#### TASK MATERIAL
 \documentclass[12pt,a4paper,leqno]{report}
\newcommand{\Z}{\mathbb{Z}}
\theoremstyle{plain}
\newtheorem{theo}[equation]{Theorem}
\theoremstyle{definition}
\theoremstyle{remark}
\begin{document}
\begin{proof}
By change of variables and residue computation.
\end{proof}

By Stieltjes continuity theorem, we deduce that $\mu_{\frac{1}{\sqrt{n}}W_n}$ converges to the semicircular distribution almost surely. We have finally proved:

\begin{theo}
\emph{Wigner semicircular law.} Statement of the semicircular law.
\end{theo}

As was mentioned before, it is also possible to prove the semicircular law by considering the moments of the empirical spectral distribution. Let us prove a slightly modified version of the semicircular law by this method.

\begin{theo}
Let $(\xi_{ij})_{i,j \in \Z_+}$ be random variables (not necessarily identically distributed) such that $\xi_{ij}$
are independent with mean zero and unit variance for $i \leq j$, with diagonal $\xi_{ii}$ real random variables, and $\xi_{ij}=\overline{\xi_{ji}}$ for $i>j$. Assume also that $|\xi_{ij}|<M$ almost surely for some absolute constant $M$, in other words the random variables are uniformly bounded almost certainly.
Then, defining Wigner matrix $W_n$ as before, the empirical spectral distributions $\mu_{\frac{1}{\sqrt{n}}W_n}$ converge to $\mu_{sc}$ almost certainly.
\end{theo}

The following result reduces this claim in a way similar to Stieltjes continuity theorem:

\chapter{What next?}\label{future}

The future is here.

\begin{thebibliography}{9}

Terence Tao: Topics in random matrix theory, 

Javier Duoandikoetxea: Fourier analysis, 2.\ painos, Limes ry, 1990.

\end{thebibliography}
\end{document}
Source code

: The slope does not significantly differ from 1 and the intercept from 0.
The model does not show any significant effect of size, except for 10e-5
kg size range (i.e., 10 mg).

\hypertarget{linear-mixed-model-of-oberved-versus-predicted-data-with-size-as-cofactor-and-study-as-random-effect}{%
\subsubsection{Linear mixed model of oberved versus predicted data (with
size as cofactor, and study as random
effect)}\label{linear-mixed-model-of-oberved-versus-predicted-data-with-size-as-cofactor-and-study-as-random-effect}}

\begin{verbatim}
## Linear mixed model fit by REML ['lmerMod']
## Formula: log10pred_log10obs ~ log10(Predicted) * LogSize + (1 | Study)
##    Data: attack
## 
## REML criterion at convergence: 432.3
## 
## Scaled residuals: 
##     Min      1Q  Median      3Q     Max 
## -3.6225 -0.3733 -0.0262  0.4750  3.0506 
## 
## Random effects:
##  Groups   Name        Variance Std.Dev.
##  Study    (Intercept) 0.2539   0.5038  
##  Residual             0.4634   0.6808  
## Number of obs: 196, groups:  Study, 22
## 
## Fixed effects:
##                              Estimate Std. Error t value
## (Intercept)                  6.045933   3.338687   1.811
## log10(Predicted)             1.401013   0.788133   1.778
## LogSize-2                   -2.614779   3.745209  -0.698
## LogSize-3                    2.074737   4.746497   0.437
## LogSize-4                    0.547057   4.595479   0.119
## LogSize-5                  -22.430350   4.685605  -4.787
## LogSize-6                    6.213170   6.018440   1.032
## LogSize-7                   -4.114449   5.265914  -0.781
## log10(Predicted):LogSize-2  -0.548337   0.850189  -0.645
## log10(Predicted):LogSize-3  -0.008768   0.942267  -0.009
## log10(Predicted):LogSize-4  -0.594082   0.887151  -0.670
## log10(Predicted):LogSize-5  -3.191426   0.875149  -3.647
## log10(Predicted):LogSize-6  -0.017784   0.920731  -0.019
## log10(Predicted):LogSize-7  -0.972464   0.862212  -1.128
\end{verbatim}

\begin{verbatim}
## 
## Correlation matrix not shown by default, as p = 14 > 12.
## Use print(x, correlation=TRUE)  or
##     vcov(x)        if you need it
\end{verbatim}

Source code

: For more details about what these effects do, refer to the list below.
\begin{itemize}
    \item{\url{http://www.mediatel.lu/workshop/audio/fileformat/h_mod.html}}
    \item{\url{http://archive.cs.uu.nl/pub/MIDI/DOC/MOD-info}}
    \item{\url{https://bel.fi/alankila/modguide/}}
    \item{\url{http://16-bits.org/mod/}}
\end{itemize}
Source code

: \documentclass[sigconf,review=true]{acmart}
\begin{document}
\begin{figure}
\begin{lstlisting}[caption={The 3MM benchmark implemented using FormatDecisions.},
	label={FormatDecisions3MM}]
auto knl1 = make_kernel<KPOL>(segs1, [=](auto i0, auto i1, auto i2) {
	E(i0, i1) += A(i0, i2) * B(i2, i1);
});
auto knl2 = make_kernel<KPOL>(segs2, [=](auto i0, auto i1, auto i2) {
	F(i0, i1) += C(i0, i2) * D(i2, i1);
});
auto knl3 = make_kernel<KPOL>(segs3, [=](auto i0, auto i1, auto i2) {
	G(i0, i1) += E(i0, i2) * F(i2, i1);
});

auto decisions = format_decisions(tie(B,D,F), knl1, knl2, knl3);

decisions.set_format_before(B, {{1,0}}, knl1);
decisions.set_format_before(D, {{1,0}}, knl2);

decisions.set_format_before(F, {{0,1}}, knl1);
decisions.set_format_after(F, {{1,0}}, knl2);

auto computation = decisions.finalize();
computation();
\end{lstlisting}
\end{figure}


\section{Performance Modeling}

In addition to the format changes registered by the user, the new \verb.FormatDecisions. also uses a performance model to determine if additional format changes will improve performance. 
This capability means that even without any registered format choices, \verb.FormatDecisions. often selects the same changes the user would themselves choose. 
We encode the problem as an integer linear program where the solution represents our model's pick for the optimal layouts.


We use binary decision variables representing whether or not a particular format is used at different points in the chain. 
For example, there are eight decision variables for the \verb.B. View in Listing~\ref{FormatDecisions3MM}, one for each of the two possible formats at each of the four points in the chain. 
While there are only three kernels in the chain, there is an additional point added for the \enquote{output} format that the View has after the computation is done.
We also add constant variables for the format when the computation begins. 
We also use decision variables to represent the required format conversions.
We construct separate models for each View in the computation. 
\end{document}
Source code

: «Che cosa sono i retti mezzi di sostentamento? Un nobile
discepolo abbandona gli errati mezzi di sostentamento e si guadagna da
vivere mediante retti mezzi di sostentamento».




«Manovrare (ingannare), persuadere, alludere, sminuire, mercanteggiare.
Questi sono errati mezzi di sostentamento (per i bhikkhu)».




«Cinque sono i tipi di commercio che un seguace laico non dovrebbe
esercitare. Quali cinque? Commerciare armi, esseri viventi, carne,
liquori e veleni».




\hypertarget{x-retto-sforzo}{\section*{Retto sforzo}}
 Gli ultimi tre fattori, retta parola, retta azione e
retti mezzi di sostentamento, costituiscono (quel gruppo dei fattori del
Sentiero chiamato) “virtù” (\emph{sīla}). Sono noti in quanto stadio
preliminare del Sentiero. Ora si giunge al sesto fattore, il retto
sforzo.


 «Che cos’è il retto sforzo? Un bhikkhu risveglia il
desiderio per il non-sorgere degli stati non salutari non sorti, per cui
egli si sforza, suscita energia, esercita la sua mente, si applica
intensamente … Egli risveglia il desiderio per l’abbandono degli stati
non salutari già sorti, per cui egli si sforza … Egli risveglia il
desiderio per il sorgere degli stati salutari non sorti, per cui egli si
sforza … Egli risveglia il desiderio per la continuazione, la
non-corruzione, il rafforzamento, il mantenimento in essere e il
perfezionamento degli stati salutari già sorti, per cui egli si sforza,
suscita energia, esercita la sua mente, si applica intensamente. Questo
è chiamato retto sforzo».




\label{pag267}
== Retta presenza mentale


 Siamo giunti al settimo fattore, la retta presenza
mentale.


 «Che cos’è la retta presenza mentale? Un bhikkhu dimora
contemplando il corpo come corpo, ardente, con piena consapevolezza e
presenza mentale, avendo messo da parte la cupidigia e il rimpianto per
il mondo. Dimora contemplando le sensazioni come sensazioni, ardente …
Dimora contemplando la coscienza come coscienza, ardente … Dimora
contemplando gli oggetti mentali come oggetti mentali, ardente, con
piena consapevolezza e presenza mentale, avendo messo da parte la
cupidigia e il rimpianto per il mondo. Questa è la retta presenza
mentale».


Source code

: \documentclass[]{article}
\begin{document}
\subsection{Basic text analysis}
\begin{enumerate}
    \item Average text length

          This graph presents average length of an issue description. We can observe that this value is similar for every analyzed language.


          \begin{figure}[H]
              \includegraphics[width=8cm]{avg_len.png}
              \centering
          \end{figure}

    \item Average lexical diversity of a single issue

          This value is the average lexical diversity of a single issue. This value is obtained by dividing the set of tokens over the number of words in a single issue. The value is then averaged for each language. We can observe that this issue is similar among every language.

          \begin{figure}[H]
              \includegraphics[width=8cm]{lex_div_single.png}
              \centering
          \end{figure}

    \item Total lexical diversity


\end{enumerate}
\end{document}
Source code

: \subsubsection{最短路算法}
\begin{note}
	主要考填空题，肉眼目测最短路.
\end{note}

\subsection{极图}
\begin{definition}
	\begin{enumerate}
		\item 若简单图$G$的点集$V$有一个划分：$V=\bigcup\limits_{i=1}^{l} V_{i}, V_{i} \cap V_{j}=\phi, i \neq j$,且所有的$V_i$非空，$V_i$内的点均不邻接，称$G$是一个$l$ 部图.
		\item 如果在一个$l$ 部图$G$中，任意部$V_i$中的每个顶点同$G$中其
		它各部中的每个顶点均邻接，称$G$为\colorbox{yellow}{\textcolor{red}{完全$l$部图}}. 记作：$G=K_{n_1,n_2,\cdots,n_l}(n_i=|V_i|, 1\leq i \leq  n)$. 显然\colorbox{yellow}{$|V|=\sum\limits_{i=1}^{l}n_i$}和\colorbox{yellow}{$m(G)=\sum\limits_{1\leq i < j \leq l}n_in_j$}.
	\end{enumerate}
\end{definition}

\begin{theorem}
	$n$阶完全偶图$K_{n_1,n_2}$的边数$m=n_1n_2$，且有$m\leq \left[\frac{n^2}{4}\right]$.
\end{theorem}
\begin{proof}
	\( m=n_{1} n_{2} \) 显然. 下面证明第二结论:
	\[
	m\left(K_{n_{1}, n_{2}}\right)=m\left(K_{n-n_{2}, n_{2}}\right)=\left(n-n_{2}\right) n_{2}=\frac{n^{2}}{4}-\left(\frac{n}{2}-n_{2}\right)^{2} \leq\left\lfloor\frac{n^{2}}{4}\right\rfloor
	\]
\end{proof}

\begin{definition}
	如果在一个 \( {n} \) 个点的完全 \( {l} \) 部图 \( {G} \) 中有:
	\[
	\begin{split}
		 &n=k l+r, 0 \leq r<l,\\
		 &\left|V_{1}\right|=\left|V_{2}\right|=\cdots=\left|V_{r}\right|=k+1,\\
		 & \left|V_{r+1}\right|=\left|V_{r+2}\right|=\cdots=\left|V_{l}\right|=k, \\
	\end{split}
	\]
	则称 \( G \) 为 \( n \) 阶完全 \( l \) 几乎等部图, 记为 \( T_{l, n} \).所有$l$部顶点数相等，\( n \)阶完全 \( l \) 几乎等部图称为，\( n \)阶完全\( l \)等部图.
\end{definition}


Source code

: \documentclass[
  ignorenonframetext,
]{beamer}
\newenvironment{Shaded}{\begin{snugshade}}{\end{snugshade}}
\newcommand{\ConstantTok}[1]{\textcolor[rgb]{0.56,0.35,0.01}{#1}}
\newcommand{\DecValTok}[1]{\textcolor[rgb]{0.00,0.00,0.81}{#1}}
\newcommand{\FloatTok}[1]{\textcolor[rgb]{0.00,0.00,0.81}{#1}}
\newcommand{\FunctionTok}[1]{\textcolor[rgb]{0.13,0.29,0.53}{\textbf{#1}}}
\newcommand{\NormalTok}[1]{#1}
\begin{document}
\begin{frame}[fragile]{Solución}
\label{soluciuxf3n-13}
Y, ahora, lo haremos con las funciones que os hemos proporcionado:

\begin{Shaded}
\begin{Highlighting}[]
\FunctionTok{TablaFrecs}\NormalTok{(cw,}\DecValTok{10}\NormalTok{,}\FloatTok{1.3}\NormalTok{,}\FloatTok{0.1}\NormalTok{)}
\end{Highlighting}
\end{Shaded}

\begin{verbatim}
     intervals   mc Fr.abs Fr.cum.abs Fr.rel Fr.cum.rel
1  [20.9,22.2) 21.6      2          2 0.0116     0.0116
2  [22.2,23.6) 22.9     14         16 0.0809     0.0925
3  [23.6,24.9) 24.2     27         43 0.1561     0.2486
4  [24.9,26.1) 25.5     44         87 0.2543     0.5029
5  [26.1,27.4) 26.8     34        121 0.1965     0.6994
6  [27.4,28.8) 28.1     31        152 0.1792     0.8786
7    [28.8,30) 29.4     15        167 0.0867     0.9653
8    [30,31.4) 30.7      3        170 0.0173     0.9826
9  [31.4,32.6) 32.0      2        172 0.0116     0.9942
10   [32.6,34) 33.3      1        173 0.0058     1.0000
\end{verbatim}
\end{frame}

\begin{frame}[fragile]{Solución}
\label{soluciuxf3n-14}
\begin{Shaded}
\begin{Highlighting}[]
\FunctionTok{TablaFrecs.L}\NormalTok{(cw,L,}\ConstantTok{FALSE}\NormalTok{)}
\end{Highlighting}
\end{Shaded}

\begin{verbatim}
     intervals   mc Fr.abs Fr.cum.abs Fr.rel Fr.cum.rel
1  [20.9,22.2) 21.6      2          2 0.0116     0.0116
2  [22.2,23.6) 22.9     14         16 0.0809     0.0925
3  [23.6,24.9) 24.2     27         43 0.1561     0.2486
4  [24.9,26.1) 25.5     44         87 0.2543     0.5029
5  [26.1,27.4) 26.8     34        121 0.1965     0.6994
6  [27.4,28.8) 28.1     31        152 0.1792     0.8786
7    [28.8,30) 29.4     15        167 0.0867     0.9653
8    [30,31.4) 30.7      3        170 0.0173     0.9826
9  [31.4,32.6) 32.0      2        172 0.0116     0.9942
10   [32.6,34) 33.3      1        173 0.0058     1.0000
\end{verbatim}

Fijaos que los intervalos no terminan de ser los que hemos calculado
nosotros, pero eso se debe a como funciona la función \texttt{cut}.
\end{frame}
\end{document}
########
> [WHAT YOU NEED TO DO]: Copy out, in full, each line above that has the word "cofactor" in it.

> [ANSWER AREA]:
\hypertarget{linear-mixed-model-of-oberved-versus-predicted-data-with-size-as-cofactor-and-study-as-random-effect}{%
size as cofactor, and study as random
effect)}\label{linear-mixed-model-of-oberved-versus-predicted-data-with-size-as-cofactor-and-study-as-random-effect}}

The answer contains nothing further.